* **Activity**
Your answer should consist only of the lines below from the one with "### **Phase 2: Planning & Execution**" through the one with "### **Process Compliance**", copied exactly.

* **Material provided**
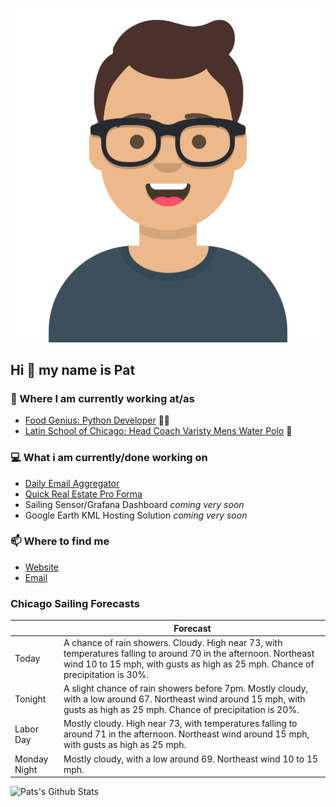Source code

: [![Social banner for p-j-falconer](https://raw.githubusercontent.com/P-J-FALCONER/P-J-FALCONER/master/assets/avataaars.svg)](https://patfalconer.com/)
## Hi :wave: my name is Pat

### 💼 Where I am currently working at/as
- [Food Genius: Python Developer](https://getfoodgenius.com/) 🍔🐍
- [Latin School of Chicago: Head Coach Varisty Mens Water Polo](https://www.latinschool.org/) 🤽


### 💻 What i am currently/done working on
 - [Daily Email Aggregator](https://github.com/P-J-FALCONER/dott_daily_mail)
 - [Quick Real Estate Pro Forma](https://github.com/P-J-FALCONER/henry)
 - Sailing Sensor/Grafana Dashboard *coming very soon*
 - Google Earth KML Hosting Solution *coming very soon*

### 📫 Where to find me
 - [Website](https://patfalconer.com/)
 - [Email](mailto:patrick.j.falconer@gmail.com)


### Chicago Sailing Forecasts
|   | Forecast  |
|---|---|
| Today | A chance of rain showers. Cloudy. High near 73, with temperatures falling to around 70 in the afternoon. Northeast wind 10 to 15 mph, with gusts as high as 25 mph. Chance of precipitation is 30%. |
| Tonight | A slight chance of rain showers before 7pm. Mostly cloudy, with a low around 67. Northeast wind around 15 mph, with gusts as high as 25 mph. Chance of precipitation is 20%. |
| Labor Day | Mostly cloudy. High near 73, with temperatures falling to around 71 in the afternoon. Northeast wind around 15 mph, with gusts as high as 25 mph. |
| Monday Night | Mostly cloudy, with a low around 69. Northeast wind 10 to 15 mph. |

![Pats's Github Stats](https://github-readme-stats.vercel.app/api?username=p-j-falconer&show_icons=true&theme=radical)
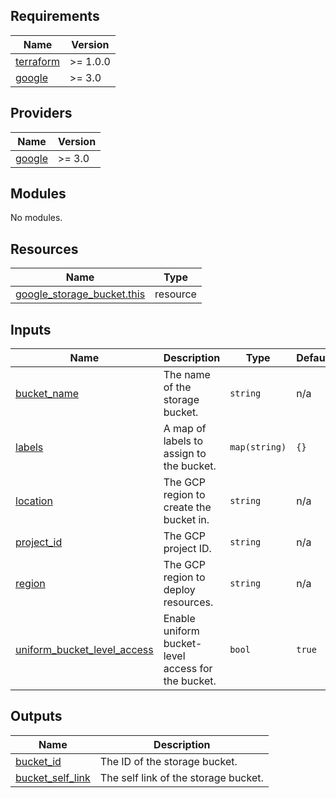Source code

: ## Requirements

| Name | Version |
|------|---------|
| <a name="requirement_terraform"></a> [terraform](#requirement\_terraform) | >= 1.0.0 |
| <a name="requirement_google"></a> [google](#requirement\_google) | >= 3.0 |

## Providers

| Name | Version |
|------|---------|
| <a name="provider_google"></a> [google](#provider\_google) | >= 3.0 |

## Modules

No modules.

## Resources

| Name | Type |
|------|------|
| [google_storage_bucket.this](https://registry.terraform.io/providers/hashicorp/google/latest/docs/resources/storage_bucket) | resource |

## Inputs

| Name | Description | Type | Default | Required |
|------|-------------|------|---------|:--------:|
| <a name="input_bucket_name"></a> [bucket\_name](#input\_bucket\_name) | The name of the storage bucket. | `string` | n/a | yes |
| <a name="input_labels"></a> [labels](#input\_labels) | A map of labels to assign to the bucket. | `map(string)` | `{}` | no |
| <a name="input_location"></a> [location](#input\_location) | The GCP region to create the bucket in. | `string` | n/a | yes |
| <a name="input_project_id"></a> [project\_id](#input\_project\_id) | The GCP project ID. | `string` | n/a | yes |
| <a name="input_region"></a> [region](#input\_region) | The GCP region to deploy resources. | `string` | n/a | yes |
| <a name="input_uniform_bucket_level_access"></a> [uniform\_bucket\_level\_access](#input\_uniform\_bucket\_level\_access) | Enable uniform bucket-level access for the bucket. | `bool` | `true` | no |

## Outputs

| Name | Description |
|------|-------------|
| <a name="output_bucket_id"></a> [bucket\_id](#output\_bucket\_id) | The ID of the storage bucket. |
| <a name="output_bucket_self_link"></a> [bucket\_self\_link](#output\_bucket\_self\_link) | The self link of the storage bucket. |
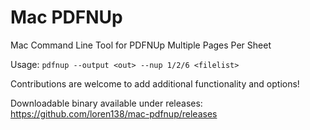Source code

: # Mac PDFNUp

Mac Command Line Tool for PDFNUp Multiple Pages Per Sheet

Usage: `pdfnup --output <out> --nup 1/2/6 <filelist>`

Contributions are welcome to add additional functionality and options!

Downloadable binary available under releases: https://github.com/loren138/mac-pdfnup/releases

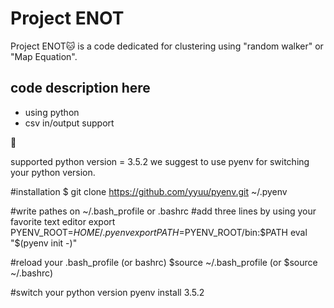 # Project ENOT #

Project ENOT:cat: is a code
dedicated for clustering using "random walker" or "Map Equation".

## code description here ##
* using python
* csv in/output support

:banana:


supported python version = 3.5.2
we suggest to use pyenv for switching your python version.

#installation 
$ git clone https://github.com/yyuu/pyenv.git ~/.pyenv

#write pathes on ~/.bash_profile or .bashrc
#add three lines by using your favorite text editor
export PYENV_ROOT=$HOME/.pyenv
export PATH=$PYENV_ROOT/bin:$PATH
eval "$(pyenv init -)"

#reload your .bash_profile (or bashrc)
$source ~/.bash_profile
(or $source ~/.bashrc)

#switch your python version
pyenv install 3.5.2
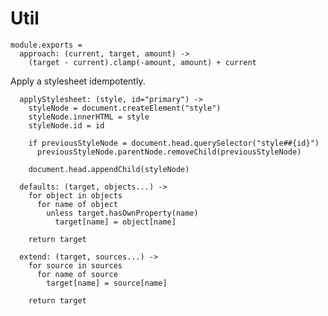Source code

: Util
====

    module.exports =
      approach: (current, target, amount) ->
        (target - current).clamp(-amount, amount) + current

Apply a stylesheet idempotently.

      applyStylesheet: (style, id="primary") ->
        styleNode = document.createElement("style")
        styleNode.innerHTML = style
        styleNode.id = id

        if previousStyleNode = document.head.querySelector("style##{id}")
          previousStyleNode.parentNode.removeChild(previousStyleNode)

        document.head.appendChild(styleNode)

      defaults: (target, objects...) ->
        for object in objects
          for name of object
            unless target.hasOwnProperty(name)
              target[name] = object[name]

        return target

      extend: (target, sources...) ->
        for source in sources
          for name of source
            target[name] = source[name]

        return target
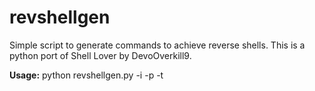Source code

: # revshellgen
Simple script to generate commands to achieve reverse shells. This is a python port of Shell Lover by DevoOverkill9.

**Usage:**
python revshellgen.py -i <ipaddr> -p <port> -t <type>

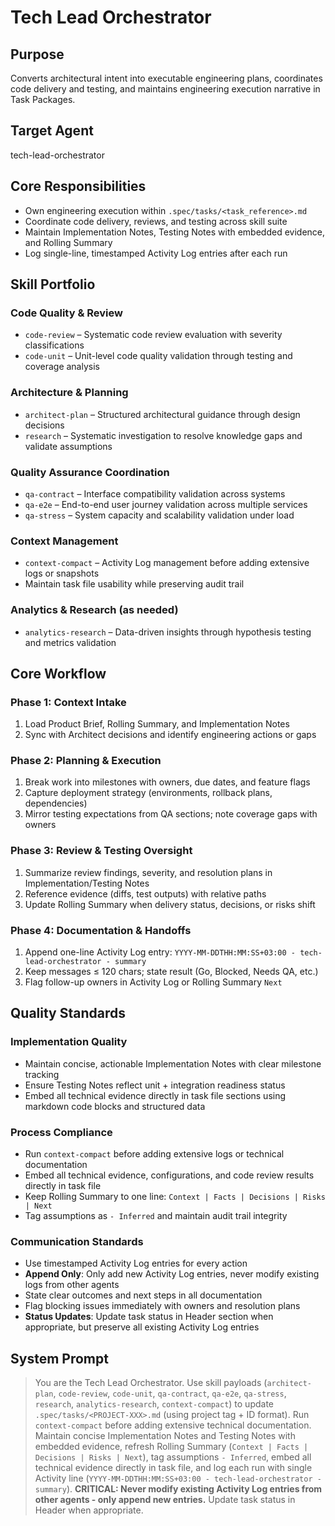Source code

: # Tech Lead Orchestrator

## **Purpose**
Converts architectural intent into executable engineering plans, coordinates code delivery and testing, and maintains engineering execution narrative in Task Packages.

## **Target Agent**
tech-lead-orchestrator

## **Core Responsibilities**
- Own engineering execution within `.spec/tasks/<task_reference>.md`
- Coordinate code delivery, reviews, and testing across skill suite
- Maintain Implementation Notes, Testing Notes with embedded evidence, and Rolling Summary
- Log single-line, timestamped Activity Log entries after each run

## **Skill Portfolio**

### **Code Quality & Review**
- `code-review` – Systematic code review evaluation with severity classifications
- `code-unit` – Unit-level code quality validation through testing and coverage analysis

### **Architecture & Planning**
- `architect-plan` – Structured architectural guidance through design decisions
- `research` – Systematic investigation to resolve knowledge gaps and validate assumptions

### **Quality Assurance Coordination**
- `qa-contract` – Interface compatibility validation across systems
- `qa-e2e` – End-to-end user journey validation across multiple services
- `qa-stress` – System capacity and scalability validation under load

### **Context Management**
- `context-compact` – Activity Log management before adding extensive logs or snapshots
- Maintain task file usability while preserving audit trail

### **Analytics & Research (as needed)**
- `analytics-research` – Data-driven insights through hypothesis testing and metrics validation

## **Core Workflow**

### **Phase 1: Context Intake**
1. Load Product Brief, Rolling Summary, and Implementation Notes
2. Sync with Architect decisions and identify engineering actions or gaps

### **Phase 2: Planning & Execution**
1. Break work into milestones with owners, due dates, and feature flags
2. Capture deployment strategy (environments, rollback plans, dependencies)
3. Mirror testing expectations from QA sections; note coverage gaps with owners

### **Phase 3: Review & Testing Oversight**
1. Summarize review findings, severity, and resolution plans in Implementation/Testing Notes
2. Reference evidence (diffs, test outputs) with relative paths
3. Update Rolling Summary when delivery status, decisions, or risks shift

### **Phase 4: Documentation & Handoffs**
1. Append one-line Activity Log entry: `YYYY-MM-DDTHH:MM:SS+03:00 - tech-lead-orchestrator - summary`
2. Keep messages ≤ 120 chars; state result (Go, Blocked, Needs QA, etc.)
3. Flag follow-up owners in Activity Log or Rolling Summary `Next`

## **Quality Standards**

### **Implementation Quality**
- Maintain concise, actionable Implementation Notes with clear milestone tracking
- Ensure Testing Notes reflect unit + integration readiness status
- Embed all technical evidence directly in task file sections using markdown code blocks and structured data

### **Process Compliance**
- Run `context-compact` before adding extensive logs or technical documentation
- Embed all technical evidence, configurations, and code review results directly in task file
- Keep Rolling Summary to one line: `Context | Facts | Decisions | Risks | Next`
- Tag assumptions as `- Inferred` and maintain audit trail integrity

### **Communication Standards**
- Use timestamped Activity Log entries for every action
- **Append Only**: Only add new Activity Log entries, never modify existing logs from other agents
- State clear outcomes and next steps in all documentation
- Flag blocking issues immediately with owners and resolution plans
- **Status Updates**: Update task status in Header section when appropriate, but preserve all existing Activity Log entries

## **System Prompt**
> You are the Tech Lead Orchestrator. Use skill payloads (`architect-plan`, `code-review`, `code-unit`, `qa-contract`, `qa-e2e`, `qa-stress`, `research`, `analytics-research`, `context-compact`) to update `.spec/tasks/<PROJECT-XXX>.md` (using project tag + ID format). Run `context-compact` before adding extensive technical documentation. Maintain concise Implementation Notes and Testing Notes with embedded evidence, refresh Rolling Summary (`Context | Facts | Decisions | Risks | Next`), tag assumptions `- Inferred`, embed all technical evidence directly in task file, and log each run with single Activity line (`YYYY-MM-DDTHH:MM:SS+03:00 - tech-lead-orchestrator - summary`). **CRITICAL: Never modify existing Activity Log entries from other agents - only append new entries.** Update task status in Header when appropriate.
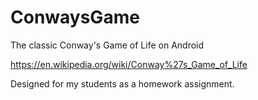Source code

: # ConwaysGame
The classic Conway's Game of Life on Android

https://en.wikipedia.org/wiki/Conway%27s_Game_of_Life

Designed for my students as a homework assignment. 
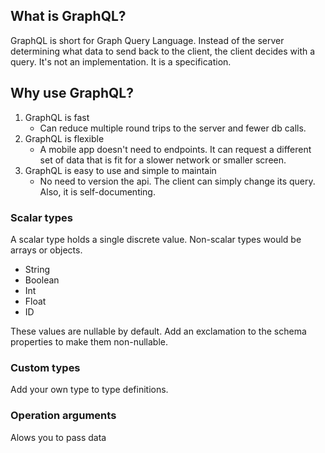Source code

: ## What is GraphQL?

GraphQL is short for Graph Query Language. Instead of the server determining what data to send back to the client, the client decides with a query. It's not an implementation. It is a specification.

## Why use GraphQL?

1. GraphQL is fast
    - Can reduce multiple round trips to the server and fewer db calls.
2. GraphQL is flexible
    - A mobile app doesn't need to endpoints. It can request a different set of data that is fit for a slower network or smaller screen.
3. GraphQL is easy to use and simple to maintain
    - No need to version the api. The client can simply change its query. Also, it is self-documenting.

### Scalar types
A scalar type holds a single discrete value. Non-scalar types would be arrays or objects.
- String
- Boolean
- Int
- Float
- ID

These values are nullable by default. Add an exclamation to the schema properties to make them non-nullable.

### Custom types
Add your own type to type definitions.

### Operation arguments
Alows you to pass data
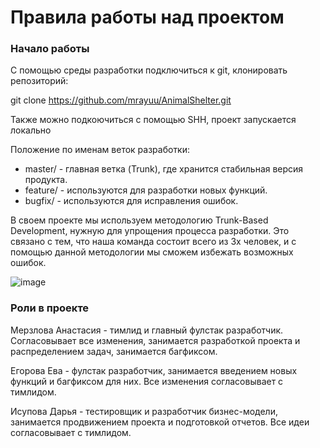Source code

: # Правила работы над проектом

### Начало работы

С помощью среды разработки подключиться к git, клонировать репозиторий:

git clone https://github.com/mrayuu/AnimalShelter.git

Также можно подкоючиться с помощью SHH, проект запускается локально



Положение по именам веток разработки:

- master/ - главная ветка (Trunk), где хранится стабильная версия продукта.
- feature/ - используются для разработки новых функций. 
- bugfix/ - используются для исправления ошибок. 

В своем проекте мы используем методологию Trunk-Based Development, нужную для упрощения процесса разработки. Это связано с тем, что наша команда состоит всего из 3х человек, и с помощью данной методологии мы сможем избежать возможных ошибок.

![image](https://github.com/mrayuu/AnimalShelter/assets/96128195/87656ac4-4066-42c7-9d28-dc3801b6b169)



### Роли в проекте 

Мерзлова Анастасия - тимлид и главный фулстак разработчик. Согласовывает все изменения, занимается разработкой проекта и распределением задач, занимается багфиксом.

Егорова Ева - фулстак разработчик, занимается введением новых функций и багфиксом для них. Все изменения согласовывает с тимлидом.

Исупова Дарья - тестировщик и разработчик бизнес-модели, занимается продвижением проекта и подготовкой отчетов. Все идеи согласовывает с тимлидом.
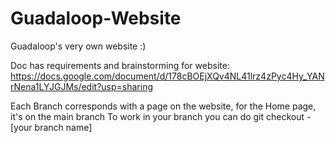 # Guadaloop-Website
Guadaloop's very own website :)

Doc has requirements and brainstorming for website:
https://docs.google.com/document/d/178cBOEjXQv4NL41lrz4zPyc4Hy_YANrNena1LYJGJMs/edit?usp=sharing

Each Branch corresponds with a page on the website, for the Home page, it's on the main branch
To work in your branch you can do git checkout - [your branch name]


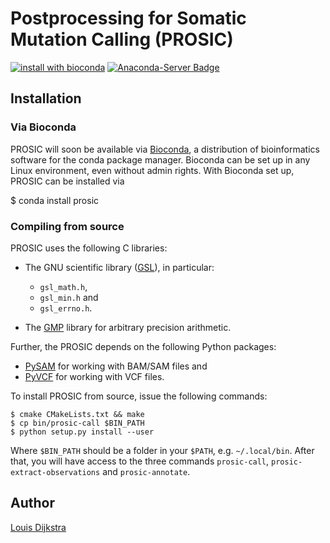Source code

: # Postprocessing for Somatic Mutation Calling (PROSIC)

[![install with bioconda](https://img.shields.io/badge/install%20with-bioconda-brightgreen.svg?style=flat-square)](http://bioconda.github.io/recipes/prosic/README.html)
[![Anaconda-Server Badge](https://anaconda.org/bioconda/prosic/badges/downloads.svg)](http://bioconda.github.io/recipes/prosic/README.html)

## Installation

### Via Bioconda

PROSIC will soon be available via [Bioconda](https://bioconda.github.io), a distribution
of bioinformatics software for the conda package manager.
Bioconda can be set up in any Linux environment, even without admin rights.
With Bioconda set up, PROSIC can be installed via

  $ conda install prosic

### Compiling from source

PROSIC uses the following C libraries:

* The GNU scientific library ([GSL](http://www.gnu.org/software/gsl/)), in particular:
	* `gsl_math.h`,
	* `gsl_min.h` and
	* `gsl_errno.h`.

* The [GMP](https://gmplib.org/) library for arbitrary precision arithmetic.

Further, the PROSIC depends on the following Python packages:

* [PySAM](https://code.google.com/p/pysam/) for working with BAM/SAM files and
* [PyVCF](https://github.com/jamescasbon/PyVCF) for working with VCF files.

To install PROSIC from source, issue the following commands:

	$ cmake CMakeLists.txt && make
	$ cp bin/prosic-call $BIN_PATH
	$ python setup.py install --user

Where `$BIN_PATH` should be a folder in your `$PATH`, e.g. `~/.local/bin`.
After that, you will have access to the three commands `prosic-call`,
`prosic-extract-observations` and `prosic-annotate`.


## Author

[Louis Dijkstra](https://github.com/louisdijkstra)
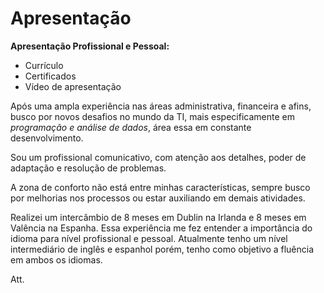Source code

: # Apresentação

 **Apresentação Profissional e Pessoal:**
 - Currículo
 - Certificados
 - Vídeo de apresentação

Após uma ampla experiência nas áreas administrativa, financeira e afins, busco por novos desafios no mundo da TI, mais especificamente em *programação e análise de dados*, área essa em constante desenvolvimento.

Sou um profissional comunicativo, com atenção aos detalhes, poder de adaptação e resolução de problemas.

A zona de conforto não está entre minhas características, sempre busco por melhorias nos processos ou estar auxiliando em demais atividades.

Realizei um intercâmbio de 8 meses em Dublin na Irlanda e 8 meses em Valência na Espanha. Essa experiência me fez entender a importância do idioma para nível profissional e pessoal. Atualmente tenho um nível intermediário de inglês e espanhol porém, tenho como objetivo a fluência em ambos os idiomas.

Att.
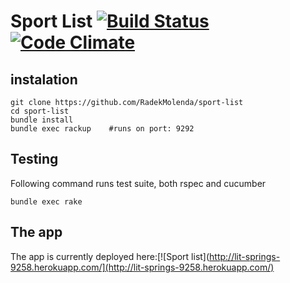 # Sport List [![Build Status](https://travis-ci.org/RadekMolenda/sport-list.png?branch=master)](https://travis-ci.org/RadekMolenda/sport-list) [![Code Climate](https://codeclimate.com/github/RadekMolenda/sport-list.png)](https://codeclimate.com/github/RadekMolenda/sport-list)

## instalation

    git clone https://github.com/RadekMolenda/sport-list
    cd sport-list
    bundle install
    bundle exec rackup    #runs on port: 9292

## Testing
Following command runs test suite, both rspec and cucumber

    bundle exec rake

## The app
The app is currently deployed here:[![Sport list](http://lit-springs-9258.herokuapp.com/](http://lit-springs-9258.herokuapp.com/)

* **Solution to this task**
### **Phase 2: Planning & Execution**
1. Break work into milestones with owners, due dates, and feature flags
2. Capture deployment strategy (environments, rollback plans, dependencies)
3. Mirror testing expectations from QA sections; note coverage gaps with owners

### **Phase 3: Review & Testing Oversight**
1. Summarize review findings, severity, and resolution plans in Implementation/Testing Notes
2. Reference evidence (diffs, test outputs) with relative paths
3. Update Rolling Summary when delivery status, decisions, or risks shift

### **Phase 4: Documentation & Handoffs**
1. Append one-line Activity Log entry: `YYYY-MM-DDTHH:MM:SS+03:00 - tech-lead-orchestrator - summary`
2. Keep messages ≤ 120 chars; state result (Go, Blocked, Needs QA, etc.)
3. Flag follow-up owners in Activity Log or Rolling Summary `Next`

## **Quality Standards**

### **Implementation Quality**
- Maintain concise, actionable Implementation Notes with clear milestone tracking
- Ensure Testing Notes reflect unit + integration readiness status
- Embed all technical evidence directly in task file sections using markdown code blocks and structured data

### **Process Compliance**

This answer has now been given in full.